While conventional wisdom holds that much is known about this flightless bird, the opposite is true, according to Angst.
‘We don’t know what its diet was, how it moved, its reproduction cycle – we have very little information about the biology and ecology of this bird,’ she said.
Mixed messages
Written descriptions of dodos and their behaviour exist from sailors who stopped on Mauritius before the bird became extinct, but their accounts are inconsistent.
‘It’s funny because they describe things really differently,’ said Angst. ‘Some say the dodos are running everywhere, while some say they are walking very slowly. That is the same problem with every single thing about the ecology and the biology of the dodo – it’s obvious that the people who stopped on Mauritius had no background in natural history.’
To work out how dodos actually moved, Angst took advantage of the hundreds of dodo bones in museum collections across Europe. In flightless birds, there is a relationship between the way they move and the relative sizes of their leg bones – the length, for example, of the thigh bone compared with the shin bone.
Angst’s analysis suggests that, while not super-speedy runners like ostriches, dodos were able to walk or run relatively fast.
‘A bit like a turkey,’ she said.
To learn more about the dodo’s diet, Angst used a technique known as isotopic geochemical analyses.
Chemical isotopes in samples taken from dodo bones and from other animals and plants discovered nearby were compared to provide a picture of the fruits and seeds dodos likely ate.
In giving an overall idea of the composition of their diet, this helped shed light on the fate of dodos.
Unwelcome visitors
Sailors who stopped on Mauritius hunted the birds and collected their eggs for food. Laid on the ground, the eggs were an easy target.
The ships also brought invasive animals such as cats, rats, pigs and monkeys to the island.
As well as eating dodo eggs and chicks, these new arrivals consumed many of the plants on the island, competing with the dodo for food and disrupting Mauritius’s ecosystem. The dodo didn’t stand a chance.
‘To stop other animals facing the same fate as the dodo, you really need to understand them and how they live,’ said Angst.
The story of the dodo shows that knowledge about an animal’s connection with its environment – where it lives, what it eats and how and when it reproduces – is vital. Destroying crucial aspects of its surroundings means the animal can’t survive.
THE EU’S NATURE RESTORATION LAW
People across Europe are taking an active role in campaigning for new legislation to restore biodiversity. A European Citizens’ Initiative called “Save bees and farmers!” voiced public concern about the fate of Europe’s butterflies, bees and other pollinators if European farming practices continue using synthetic pesticides.

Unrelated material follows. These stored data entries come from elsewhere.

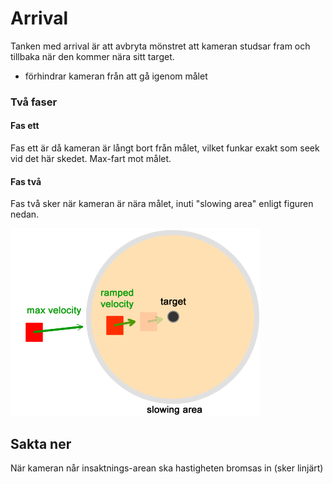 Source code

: # Arrival
Tanken med arrival är att avbryta mönstret att kameran studsar fram och tillbaka när den kommer nära sitt target.
* förhindrar kameran från att gå igenom målet

### Två faser
#### Fas ett
Fas ett är då kameran är långt bort från målet, vilket funkar exakt som seek vid det här skedet. Max-fart mot målet.

#### Fas två
Fas två sker när kameran är nära målet, inuti "slowing area" enligt figuren nedan.

![](/img/steering_forces_arrival_velocities.png)

## Sakta ner
När kameran når insaktnings-arean ska hastigheten bromsas in (sker linjärt)
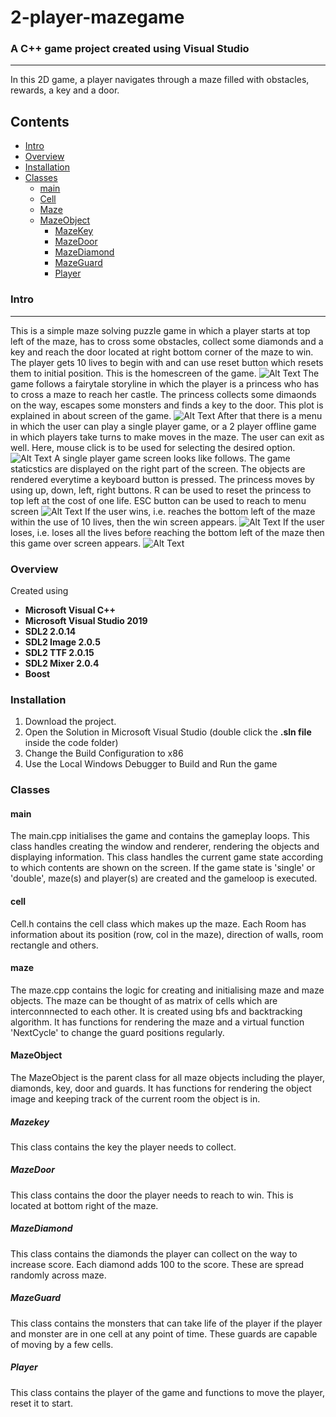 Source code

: # 2-player-mazegame
### A C++ game project created using Visual Studio
---------------------------------------------------------------
In this 2D game, a player navigates through a maze filled with obstacles, rewards, a key and a door. 

Contents
--------
- [Intro](#intro)
- [Overview](#overview)
- [Installation](#installation)
- [Classes](#classes)
	- [main](#main)
 	- [Cell](#cell)
 	- [Maze](#maze)
	- [MazeObject](#mazeobject)
		- [MazeKey](#mazekey)
		- [MazeDoor](#mazedoor)
		- [MazeDiamond](#mazediamond)
		- [MazeGuard](#mazeguard)
		- [Player](#player)

### Intro
-----
This is a simple maze solving puzzle game in which a player starts at top left of the maze, has to cross some obstacles, collect some diamonds and a key and reach the door located at right bottom corner of the maze to win. The player gets 10 lives to begin with and can use reset button which resets them to initial position. 
This is the homescreen of the game.
![Alt Text](Game/HomeScreen.jpeg)
The game follows a fairytale storyline in which the player is a princess who has to cross a maze to reach her castle. The princess collects some dimaonds on the way, escapes some monsters and finds a key to the door. This plot is explained in about screen of the game. 
![Alt Text](Game/AboutScreen.jpeg)
After that there is a menu in which the user can play a single player game, or a 2 player offline game in which players take turns to make moves in the maze. The user can exit as well. Here, mouse click is to be used for selecting the desired option. 
![Alt Text](Game/AboutScreen.jpeg)
A single player game screen looks like follows. The game staticstics are displayed on the right part of the screen. The objects are rendered everytime a keyboard button is pressed. The princess moves by using up, down, left, right buttons. R can be used to reset the princess to top left at the cost of one life. ESC button can be used to reach to menu screen
![Alt Text](Game/SinglePlayerScreen.jpeg)
If the user wins, i.e. reaches the bottom left of the maze within the use of 10 lives, then the win screen appears.
![Alt Text](Game/WinScreen.jpeg)
If the user loses, i.e. loses all the lives before reaching the bottom left of the maze then this game over screen appears. 
![Alt Text](Game/GameOverScreen.jpeg)

### Overview
Created using 
- **Microsoft Visual C++**
- **Microsoft Visual Studio 2019**
- **SDL2 2.0.14**
- **SDL2 Image 2.0.5**
- **SDL2 TTF 2.0.15**
- **SDL2 Mixer 2.0.4**
- **Boost**

### Installation
1. Download the project. 
2. Open the Solution in Microsoft Visual Studio (double click the **.sln file** inside the code folder)
3. Change the Build Configuration to x86
4. Use the Local Windows Debugger to Build and Run the game

### Classes
#### main
The main.cpp initialises the game and contains the gameplay loops. This class handles creating the window and renderer, rendering the objects and displaying information. This class handles the current game state according to which contents are shown on the screen. If the game state is 'single' or 'double', maze(s) and player(s) are created and the gameloop is executed. 
#### cell
Cell.h contains the cell class which makes up the maze. Each Room has information about its position (row, col in the maze), direction of walls, room rectangle and others. 
#### maze
The maze.cpp contains the logic for creating and initialising  maze and maze objects. The maze can be thought of as matrix of cells which are interconnnected to each other. It is created using bfs and backtracking algorithm. It has functions for rendering the maze and a virtual function 'NextCycle' to change the guard positions regularly. 
#### MazeObject
The MazeObject is the parent class for all maze objects including the player, diamonds, key, door and guards. It has functions for rendering the object image and keeping track of the current room the object is in. 
##### Mazekey
This class contains the key the player needs to collect.
##### MazeDoor
This class contains the door the player needs to reach to win. This is located at bottom right of the maze.
##### MazeDiamond
This class contains the diamonds the player can collect on the way to increase score. Each diamond adds 100 to the score. These are spread randomly across maze. 
##### MazeGuard
This class contains the monsters that can take life of the player if the player and monster are in one cell at any point of time. These guards are capable of moving by a few cells. 
##### Player 
This class contains the player of the game and functions to move the player, reset it to start.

In responding to the initiative, European Commission Executive Vice-President Frans Timmermans said: ‘Reducing the use of chemical pesticides is essential to help nature recover and to allow bees, butterflies and other pollinators to continue their indispensable work in Europe’s fields and orchards.’
Since 2019, the European Commission has proposed numerous legislative initiatives to protect and restore biodiversity, including the Nature Restoration Law in June 2022. A key element of the EU Biodiversity Strategy, the proposal includes objectives for the long-term recovery of the EU’s land and sea areas as well as binding restoration targets for specific habitats and species, including pollinating insects.